> **WORK TO BE COMPLETED**
The lines from the start of the data up to and including the one with "และค่าใช้จ่ายในการพัฒนายาแต่ละตัว ประมาณ $1.3$" should be returned exactly, and nothing else.

MATERIAL SUPPLIED section start

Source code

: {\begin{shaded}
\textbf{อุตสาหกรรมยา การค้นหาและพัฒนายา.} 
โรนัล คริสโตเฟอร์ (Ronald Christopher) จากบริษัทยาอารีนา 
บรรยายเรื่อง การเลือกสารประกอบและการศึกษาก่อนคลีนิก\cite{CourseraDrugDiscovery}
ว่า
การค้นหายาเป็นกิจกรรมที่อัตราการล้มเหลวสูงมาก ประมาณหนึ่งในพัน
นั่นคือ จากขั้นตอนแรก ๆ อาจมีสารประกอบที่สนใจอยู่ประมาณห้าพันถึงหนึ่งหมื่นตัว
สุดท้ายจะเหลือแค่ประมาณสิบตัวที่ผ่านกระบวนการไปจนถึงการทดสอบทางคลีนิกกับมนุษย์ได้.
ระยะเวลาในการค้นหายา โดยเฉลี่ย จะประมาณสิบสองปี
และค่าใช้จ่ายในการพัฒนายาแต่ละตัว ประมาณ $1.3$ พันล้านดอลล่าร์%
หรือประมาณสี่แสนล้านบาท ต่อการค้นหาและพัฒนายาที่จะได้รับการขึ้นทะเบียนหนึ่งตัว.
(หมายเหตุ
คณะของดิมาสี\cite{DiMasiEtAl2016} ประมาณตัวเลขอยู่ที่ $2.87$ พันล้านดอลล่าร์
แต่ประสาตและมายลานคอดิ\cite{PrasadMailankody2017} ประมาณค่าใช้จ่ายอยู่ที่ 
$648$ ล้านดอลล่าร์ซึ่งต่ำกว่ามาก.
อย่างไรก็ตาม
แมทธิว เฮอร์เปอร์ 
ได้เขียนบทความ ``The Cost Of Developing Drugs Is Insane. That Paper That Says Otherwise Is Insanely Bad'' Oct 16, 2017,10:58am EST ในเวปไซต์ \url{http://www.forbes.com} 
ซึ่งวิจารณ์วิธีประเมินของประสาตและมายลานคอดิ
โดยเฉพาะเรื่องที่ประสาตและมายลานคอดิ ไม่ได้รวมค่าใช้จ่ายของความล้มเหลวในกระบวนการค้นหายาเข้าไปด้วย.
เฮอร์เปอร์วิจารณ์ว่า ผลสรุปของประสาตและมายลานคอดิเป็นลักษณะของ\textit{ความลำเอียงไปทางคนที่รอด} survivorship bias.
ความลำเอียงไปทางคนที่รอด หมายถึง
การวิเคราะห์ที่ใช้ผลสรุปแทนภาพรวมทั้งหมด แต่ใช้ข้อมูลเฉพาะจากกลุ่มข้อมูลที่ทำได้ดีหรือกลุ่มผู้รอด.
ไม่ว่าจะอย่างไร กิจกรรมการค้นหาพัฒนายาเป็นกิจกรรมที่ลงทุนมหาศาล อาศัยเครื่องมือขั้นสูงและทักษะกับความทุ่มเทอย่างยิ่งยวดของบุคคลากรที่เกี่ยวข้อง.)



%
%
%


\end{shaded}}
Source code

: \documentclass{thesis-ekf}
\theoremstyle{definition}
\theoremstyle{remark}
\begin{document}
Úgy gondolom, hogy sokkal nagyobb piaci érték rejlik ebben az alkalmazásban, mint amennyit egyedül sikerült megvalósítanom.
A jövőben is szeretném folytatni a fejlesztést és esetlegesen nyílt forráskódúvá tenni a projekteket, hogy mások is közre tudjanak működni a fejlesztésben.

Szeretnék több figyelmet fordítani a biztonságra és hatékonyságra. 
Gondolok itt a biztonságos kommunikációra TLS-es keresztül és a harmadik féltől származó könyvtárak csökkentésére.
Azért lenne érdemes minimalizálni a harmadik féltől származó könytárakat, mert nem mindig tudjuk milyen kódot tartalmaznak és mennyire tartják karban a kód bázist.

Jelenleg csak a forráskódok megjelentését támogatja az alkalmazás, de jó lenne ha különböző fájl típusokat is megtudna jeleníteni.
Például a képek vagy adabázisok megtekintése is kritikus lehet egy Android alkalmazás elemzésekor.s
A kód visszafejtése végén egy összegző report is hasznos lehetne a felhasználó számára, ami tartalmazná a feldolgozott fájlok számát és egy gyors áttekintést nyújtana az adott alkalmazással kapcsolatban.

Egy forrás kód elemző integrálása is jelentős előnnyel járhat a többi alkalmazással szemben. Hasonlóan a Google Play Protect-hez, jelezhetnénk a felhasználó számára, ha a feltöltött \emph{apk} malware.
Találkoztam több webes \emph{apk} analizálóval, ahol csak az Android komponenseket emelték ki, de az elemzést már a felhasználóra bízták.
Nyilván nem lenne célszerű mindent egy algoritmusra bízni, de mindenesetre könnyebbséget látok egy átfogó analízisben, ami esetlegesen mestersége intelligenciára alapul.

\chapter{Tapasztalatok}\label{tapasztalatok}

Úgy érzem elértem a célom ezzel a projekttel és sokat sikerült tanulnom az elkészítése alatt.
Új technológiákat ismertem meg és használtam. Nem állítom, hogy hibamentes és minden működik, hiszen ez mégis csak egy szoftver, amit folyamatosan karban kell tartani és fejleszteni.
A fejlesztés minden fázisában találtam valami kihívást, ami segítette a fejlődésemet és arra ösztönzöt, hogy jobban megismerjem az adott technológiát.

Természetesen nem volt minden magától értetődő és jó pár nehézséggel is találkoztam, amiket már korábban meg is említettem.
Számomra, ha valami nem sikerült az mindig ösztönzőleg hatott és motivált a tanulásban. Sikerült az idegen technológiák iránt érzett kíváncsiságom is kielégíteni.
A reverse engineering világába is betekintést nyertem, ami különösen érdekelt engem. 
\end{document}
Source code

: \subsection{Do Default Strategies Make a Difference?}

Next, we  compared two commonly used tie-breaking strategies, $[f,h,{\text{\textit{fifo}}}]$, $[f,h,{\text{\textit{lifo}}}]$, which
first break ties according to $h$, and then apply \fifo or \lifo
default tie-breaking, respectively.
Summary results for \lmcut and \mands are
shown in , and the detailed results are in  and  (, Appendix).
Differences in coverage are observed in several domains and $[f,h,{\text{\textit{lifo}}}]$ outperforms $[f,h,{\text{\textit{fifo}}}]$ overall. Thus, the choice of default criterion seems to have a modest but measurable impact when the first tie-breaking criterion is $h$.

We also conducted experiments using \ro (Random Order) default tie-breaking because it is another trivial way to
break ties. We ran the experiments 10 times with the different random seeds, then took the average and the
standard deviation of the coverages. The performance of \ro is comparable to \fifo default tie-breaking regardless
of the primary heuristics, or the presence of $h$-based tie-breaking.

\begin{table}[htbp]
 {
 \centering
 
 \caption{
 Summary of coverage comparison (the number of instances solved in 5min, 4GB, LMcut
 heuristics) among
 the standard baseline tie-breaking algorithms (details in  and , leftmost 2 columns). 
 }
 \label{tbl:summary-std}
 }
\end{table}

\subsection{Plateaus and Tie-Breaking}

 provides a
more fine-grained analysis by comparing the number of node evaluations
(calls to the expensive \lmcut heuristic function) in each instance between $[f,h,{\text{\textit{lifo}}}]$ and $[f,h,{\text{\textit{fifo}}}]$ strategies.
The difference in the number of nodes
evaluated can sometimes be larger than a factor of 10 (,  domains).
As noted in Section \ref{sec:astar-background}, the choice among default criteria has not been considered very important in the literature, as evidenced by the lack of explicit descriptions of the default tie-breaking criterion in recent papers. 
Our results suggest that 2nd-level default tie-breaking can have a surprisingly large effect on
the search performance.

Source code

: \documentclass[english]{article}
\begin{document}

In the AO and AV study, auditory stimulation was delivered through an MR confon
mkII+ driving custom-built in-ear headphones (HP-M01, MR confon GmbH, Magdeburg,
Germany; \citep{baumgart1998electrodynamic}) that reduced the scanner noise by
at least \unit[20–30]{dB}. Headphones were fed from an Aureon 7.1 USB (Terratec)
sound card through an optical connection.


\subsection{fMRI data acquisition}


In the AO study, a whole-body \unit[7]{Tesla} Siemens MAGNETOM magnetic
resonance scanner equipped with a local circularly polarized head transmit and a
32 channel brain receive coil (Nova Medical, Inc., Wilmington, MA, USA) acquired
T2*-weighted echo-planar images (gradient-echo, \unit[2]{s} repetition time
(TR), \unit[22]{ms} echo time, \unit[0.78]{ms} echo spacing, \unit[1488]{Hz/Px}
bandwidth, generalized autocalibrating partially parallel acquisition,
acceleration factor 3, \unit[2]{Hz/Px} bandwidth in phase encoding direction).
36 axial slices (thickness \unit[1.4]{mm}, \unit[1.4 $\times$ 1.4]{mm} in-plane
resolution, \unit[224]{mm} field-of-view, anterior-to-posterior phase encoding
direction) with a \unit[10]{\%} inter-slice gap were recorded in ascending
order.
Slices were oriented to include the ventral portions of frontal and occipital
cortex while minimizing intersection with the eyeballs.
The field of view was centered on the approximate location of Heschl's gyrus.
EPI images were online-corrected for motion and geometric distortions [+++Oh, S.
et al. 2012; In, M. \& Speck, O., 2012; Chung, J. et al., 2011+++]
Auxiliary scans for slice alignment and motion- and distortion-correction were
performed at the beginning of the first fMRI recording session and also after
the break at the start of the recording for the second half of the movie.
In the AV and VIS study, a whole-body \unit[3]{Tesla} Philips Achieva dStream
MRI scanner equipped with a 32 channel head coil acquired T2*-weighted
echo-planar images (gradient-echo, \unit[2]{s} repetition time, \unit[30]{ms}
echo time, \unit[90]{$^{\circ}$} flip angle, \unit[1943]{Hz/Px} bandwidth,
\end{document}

MATERIAL SUPPLIED section end

> **YOUR RESPONSE**
Source code

: {\begin{shaded}
\textbf{อุตสาหกรรมยา การค้นหาและพัฒนายา.} 
โรนัล คริสโตเฟอร์ (Ronald Christopher) จากบริษัทยาอารีนา 
บรรยายเรื่อง การเลือกสารประกอบและการศึกษาก่อนคลีนิก\cite{CourseraDrugDiscovery}
ว่า
การค้นหายาเป็นกิจกรรมที่อัตราการล้มเหลวสูงมาก ประมาณหนึ่งในพัน
นั่นคือ จากขั้นตอนแรก ๆ อาจมีสารประกอบที่สนใจอยู่ประมาณห้าพันถึงหนึ่งหมื่นตัว
สุดท้ายจะเหลือแค่ประมาณสิบตัวที่ผ่านกระบวนการไปจนถึงการทดสอบทางคลีนิกกับมนุษย์ได้.
ระยะเวลาในการค้นหายา โดยเฉลี่ย จะประมาณสิบสองปี
และค่าใช้จ่ายในการพัฒนายาแต่ละตัว ประมาณ $1.3$ พันล้านดอลล่าร์%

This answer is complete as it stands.